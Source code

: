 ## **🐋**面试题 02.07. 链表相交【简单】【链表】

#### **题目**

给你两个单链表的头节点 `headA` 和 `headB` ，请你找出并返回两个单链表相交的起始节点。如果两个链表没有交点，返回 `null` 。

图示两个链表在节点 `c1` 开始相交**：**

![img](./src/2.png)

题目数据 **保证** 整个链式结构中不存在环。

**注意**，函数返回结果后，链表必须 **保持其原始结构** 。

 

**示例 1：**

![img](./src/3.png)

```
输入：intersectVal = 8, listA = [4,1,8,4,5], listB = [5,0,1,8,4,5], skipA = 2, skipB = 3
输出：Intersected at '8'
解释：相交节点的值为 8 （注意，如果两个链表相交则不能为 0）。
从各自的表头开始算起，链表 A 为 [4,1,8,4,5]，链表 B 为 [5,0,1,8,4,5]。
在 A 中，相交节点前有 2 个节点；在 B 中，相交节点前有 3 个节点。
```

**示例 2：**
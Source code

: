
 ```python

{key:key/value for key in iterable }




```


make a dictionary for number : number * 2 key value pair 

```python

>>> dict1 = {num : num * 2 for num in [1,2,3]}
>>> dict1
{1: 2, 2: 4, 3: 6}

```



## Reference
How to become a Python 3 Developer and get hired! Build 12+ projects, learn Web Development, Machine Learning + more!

• _ACTION ITEM_:
Skip every line before the one containing "## **🐋**面试题 02.07. 链表相交【简单】【链表】". Retype that line and the rest through the last one exactly as they stand in the listing.

• _PROBLEM SOLUTION_:
: ## **🐋**面试题 02.07. 链表相交【简单】【链表】

#### **题目**

给你两个单链表的头节点 `headA` 和 `headB` ，请你找出并返回两个单链表相交的起始节点。如果两个链表没有交点，返回 `null` 。

图示两个链表在节点 `c1` 开始相交**：**

![img](./src/2.png)

题目数据 **保证** 整个链式结构中不存在环。

**注意**，函数返回结果后，链表必须 **保持其原始结构** 。

 

**示例 1：**

![img](./src/3.png)

```
输入：intersectVal = 8, listA = [4,1,8,4,5], listB = [5,0,1,8,4,5], skipA = 2, skipB = 3
输出：Intersected at '8'
解释：相交节点的值为 8 （注意，如果两个链表相交则不能为 0）。
从各自的表头开始算起，链表 A 为 [4,1,8,4,5]，链表 B 为 [5,0,1,8,4,5]。
在 A 中，相交节点前有 2 个节点；在 B 中，相交节点前有 3 个节点。
```

**示例 2：**
Source code

:
 ```python

{key:key/value for key in iterable }




```


make a dictionary for number : number * 2 key value pair 

```python

>>> dict1 = {num : num * 2 for num in [1,2,3]}
>>> dict1
{1: 2, 2: 4, 3: 6}

```



## Reference
How to become a Python 3 Developer and get hired! Build 12+ projects, learn Web Development, Machine Learning + more!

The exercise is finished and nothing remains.